Liberals on the bench say the law school has “a compelling interest in securing the educational benefits of a diverse student body.” Thomas cites a previous case where “pressing public necessity may sometimes justify the existence of [racial discrimination],” but argues that “only those measures the State must take to provide a bulwark against anarchy, or to prevent violence, will constitute a ‘pressing public necessity.'”
There is also no evidence to suggest that diversity on campus enhances the learning experience or provides the “educational benefit” the law school seeks to achieve.
Justice Antonin Scalia writes, “if properly considered an ‘educational benefit’ at all, it is surely not one that is either uniquely relevant to law school or uniquely ‘teachable’ in a formal educational setting.”
There is evidence to suggest that affirmative action, while perhaps well-intentioned, is actually detrimental to those it tries to help. If an individual is admitted to an elite institution of higher education such as Michigan primarily on the basis of the color of his or her skin, but lacks the ability to perform at a satisfactory level, what good has it done him?
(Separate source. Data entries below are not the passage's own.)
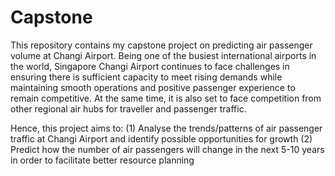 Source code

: # Capstone
This repository contains my capstone project on predicting air passenger volume at Changi Airport. 
Being one of the busiest international airports in the world, Singapore Changi Airport continues to face challenges in ensuring there is sufficient capacity to meet rising demands while maintaining smooth operations and positive passenger experience to remain competitive. At the same time, it is also set to face competition from other regional air hubs for traveller and passenger traffic.

Hence, this project aims to:
(1) Analyse the trends/patterns of air passenger traffic at Changi Airport and identify possible opportunities for growth
(2) Predict how the number of air passengers will change in the next 5-10 years in order to facilitate better resource planning
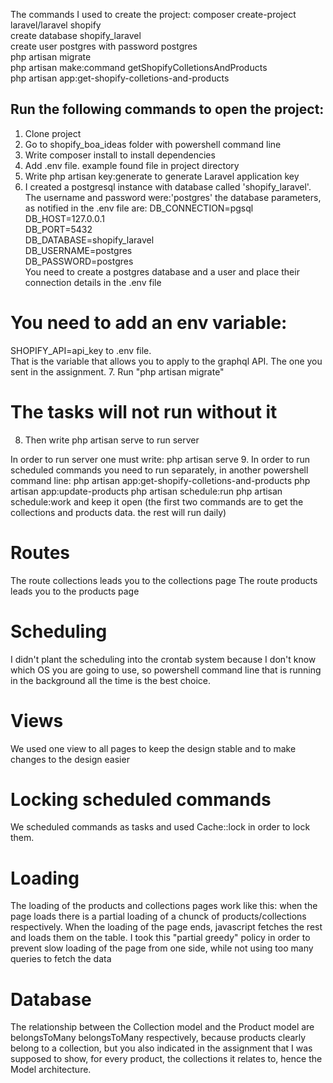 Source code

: The commands I used to create the project:
composer create-project laravel/laravel shopify  
create database shopify_laravel  
create user postgres with password postgres  
php artisan migrate  
php artisan make:command getShopifyColletionsAndProducts  
php artisan app:get-shopify-colletions-and-products  

## Run the following commands to open the project:
1. Clone project
2. Go to shopify_boa_ideas folder with powershell command line
3. Write composer install to install dependencies
4. Add .env file. example found file in project directory
5. Write php artisan key:generate to generate Laravel application key
6. I created a postgresql instance with database called 'shopify_laravel'. The username and password were:'postgres' the database parameters, as notified in the .env file are:
DB_CONNECTION=pgsql  
DB_HOST=127.0.0.1  
DB_PORT=5432  
DB_DATABASE=shopify_laravel  
DB_USERNAME=postgres  
DB_PASSWORD=postgres  
You need to create a postgres database and a user and place their connection details in the .env file
# You need to add an env variable:
SHOPIFY_API=api_key
to .env file.  
That is the variable that allows you to apply to the graphql API. The one you sent in the assignment.
7. Run "php artisan migrate"
# The tasks will not run without it
8. Then write php artisan serve to run server

In order to run server one must write: php artisan serve
9. In order to run scheduled commands you need to run separately, in another powershell command line:
php artisan app:get-shopify-colletions-and-products
php artisan app:update-products
php artisan schedule:run
php artisan schedule:work
and keep it open (the first two commands are to get the collections and products data. the rest will run daily)
# Routes
The route collections leads you to the collections page 
The route products leads you to the products page
# Scheduling
I didn't plant the scheduling into the crontab system because I don't know which OS you are going to use, so powershell command line that is running in the background all the time is the best choice.
# Views
We used one view to all pages to keep the design stable and to make changes to the design easier
# Locking scheduled commands
We scheduled commands as tasks and used Cache::lock in order to lock them.
# Loading
The loading of the products and collections pages work like this: when the page loads there is a partial loading of a chunck of products/collections respectively. When the loading of the page ends, javascript fetches the rest and loads them on the table. I took this "partial greedy" policy in order to prevent slow loading of the page from one side, while not using too many queries to fetch the data
# Database
The relationship between the Collection model and the Product model are belongsToMany belongsToMany respectively, because products clearly belong to a collection, but you also indicated in the assignment that I was supposed to show, for every product, the collections it relates to, hence the Model architecture.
Critics rightly contend that the problem must be addressed as early as grade school, not the college level. National reading exams recently revealed that 60 percent of low-income fourth graders are functionally illiterate and racial achievement gaps between white and minority students are widening.
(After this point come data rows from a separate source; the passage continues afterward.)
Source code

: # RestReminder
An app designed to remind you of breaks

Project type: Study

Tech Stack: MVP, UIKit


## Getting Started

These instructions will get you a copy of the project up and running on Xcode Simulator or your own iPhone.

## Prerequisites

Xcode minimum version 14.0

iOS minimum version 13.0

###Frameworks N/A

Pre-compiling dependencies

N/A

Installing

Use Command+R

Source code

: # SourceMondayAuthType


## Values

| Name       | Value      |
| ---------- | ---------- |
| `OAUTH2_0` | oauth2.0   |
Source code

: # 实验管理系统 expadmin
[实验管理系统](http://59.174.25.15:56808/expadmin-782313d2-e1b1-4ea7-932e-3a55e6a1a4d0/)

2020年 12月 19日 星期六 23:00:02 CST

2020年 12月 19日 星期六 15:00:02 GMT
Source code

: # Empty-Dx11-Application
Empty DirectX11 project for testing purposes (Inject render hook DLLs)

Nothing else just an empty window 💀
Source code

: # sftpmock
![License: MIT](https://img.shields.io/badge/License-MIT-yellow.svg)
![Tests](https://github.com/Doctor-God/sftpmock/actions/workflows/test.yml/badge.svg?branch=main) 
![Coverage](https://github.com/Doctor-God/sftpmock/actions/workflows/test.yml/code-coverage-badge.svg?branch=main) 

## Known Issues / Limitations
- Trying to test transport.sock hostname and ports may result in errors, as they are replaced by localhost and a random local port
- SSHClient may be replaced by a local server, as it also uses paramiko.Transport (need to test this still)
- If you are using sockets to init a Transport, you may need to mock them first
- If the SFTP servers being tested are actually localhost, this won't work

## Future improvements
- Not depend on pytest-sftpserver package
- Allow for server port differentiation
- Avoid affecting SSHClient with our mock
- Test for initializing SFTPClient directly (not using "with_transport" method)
In his dissenting opinion, Thomas quotes Frederick Douglass from an address to a group of abolitionists almost 140 years ago.
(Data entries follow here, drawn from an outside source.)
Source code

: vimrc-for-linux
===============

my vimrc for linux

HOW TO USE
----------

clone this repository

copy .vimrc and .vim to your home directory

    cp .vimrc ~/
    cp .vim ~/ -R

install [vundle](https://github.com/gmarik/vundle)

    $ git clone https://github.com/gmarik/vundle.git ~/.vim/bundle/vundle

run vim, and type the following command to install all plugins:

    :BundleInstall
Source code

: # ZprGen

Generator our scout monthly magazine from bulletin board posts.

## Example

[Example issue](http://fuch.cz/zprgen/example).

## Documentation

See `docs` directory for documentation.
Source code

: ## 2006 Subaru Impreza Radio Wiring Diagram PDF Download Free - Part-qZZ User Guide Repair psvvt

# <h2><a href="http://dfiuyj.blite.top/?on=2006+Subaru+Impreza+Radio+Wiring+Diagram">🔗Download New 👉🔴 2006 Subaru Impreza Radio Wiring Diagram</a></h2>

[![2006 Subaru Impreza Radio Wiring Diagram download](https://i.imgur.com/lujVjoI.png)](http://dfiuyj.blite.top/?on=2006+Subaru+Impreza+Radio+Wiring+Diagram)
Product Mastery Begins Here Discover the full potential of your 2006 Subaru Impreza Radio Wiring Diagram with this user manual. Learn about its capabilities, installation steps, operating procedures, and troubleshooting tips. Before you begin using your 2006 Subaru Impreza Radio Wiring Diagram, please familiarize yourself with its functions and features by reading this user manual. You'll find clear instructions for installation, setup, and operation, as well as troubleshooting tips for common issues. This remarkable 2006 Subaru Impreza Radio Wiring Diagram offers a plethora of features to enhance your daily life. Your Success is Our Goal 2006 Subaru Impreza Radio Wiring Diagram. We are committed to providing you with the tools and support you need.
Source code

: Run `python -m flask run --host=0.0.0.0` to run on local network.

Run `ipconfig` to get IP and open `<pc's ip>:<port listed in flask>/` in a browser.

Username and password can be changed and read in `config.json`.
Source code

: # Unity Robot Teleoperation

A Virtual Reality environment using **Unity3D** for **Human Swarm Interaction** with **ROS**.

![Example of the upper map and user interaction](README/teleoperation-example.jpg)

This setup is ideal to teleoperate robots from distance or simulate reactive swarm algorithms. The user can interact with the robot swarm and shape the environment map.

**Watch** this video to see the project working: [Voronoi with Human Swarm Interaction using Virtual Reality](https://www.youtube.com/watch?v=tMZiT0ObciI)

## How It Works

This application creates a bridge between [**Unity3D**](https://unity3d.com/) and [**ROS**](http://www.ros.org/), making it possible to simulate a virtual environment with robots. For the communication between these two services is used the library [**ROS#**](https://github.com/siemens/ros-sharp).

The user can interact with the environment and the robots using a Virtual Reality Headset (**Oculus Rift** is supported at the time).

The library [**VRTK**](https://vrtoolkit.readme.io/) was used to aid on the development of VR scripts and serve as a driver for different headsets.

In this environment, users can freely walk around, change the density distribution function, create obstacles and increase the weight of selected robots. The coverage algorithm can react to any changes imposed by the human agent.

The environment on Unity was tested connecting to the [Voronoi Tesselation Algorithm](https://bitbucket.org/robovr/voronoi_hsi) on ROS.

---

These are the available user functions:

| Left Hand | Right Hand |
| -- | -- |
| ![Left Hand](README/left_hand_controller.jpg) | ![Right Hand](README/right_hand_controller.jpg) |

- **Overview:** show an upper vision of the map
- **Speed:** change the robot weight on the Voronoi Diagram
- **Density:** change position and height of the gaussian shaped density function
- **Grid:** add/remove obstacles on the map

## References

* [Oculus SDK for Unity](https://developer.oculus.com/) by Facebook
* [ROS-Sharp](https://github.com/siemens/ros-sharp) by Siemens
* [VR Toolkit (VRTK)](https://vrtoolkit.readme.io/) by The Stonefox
“What I ask for the negro is not benevolence, not pity, not sympathy, but simply justice. The American people have always been anxious to know what they shall do with us…I have had but one answer from the beginning. Do nothing with us!…give [us] a chance to stand on [our] own legs!…Let [us] alone!”
In 25 years, the Constitution will mean the same thing it does today, and racial discrimination, as employed by the Michigan Law School, will still be in violation of the Equal Protection Clause. Justice O’Connor will be off of the bench and minorities will have a chance to “stand on [their] own legs.”
And I will have changed my name to Karl.